## Exercise objective
The task calls for each line of the records below in which the word "github" appears.

(Collection entries)
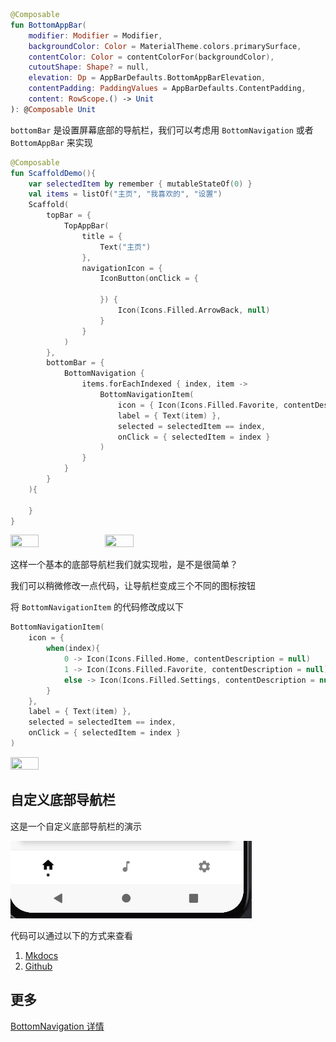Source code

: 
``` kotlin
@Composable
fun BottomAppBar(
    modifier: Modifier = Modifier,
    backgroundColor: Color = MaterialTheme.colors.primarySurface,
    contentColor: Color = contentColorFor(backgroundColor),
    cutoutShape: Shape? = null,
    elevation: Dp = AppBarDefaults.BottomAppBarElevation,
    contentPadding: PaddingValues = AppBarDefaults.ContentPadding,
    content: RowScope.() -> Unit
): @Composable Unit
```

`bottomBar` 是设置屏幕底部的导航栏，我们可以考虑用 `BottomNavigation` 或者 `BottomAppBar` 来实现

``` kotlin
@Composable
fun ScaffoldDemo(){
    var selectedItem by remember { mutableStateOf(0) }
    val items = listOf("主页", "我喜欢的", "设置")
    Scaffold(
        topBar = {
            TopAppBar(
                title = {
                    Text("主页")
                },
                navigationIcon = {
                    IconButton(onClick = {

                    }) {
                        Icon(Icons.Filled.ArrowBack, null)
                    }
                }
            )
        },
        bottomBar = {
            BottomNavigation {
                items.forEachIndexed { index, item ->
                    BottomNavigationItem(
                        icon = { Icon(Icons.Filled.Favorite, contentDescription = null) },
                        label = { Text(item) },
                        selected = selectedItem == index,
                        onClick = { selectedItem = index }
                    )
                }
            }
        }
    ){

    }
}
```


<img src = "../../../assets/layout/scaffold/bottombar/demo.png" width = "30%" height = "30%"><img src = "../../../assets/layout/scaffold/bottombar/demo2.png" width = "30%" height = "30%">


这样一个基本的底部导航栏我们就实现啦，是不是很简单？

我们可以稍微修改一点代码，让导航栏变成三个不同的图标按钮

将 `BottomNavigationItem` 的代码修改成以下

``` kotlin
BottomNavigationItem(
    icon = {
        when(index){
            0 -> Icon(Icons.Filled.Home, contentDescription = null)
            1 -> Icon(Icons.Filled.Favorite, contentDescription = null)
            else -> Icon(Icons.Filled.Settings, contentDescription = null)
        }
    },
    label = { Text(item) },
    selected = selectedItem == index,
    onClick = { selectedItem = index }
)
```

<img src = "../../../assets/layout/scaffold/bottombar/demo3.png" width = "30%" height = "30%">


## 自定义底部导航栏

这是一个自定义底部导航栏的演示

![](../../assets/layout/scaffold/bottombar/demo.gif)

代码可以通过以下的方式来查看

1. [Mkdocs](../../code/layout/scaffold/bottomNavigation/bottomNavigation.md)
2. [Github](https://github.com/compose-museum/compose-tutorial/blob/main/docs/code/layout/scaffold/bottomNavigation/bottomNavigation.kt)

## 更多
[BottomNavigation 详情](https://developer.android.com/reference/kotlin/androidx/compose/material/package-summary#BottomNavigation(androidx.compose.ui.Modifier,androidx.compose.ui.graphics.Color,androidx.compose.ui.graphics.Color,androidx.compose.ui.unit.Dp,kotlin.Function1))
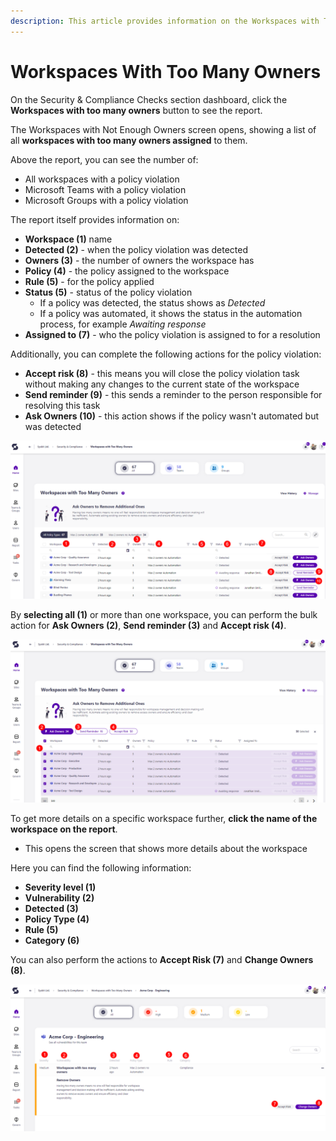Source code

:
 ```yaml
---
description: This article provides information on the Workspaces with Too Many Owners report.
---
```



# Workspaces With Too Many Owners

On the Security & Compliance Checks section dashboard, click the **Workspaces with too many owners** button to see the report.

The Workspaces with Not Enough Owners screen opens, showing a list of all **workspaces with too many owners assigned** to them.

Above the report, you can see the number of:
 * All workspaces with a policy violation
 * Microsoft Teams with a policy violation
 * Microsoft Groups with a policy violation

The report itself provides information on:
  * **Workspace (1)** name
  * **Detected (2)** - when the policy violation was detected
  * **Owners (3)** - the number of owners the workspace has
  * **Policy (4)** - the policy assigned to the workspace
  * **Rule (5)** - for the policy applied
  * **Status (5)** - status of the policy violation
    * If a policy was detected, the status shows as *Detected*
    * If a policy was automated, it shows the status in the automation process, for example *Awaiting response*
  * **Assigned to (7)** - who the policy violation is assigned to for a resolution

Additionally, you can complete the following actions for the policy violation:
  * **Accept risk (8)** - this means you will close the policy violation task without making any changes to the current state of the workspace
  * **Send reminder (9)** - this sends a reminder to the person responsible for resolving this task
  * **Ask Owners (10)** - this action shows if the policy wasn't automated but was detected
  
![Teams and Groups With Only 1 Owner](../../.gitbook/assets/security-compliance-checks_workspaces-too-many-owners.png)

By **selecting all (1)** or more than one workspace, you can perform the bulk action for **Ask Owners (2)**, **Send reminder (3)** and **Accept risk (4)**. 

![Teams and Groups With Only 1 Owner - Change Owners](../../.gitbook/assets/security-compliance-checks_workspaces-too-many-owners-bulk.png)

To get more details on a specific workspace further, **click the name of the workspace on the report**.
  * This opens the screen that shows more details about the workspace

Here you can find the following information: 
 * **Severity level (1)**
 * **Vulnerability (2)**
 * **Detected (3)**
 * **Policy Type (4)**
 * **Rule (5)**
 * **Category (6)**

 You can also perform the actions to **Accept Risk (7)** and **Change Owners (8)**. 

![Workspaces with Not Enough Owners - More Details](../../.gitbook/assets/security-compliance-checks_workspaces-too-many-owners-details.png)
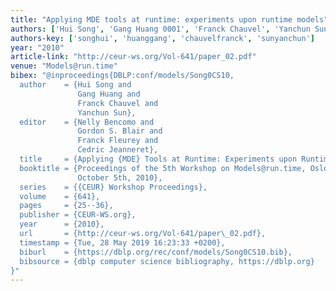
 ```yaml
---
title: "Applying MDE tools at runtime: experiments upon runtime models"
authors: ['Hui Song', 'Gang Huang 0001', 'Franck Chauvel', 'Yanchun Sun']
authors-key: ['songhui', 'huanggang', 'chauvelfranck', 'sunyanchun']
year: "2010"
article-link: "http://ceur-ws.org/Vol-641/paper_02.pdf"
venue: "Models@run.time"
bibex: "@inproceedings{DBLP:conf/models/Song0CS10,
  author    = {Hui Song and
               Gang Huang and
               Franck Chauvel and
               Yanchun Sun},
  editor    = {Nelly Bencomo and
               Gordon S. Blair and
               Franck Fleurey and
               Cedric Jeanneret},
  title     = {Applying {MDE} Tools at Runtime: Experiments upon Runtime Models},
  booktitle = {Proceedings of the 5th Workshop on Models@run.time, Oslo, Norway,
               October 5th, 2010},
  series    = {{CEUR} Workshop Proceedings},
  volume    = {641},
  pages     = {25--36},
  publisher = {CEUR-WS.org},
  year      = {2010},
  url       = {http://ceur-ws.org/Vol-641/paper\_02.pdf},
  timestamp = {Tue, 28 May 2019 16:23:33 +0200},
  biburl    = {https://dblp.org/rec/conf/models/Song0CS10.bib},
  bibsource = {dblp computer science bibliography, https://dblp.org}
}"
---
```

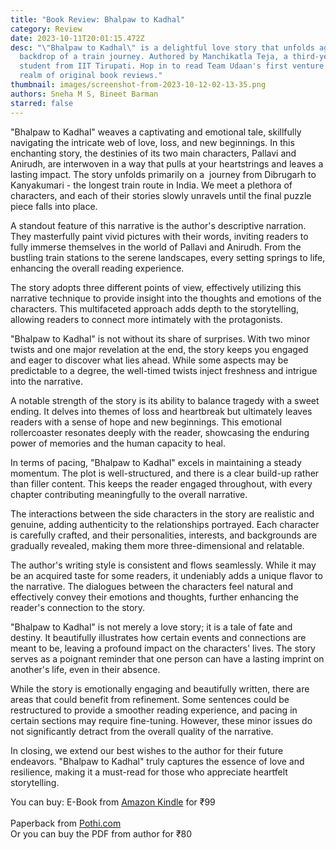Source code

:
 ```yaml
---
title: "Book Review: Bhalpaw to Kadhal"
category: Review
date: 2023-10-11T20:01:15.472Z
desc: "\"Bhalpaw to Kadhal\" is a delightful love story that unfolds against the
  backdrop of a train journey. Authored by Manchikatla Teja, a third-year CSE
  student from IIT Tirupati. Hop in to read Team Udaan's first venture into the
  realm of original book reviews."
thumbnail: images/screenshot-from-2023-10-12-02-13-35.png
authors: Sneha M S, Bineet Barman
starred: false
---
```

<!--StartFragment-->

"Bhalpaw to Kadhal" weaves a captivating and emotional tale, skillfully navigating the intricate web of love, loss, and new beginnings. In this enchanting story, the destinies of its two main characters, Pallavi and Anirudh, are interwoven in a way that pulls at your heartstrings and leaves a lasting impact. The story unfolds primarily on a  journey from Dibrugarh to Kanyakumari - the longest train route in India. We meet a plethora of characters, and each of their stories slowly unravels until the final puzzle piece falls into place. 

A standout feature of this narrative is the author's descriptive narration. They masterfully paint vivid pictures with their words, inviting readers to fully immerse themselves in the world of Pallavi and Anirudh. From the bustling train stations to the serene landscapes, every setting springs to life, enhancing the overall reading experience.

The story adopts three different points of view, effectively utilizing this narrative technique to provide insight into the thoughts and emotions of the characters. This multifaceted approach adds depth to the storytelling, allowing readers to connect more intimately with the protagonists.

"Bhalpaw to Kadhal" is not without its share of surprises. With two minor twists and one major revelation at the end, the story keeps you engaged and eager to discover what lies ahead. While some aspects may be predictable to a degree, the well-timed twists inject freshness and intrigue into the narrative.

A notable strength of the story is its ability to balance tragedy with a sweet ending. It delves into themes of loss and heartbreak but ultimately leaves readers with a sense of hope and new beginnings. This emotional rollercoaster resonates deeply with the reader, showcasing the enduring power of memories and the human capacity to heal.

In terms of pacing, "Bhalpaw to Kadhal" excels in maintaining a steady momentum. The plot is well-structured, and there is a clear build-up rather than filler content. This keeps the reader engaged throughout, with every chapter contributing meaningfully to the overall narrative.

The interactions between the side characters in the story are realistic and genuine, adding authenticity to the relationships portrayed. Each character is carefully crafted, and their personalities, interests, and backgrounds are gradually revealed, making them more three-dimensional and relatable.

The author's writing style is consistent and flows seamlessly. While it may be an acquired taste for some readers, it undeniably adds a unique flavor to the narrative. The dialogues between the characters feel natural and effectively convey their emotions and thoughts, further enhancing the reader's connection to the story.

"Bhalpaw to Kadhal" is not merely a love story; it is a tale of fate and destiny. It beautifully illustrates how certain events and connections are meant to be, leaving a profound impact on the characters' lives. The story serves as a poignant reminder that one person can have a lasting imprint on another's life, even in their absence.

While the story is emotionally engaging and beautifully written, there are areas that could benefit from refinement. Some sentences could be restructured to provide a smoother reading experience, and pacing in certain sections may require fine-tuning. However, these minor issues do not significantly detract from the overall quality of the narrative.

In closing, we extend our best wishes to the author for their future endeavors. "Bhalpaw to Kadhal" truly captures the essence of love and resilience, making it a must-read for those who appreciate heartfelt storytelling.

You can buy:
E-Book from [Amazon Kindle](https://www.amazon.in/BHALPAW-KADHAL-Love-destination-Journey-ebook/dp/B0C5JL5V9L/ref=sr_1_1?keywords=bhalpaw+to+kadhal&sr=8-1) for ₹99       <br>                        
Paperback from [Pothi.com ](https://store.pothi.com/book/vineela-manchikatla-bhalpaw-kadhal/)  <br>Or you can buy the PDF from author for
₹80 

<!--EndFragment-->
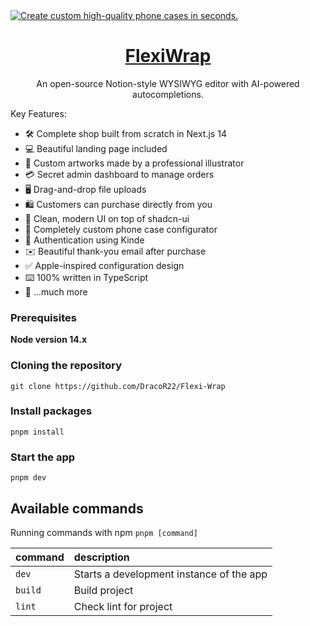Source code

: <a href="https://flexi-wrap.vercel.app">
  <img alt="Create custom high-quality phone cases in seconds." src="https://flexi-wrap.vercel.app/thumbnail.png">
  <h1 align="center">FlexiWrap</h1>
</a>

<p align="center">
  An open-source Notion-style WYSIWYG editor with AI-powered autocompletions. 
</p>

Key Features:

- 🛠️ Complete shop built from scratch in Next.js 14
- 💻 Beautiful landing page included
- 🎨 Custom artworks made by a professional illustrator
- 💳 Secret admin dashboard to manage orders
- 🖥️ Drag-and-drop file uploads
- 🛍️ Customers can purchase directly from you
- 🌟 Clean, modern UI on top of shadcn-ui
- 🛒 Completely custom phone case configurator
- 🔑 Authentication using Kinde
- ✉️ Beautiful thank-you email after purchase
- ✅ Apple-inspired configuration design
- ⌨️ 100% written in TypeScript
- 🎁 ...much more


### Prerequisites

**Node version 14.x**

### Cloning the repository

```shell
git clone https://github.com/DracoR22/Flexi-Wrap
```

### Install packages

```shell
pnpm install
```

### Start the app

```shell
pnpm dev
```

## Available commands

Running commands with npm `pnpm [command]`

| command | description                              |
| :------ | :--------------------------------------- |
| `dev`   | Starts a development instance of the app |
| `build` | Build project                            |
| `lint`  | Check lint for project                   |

## Written solution
2. [Github](https://github.com/compose-museum/compose-tutorial/blob/main/docs/code/layout/scaffold/bottomNavigation/bottomNavigation.kt)
git clone https://github.com/DracoR22/Flexi-Wrap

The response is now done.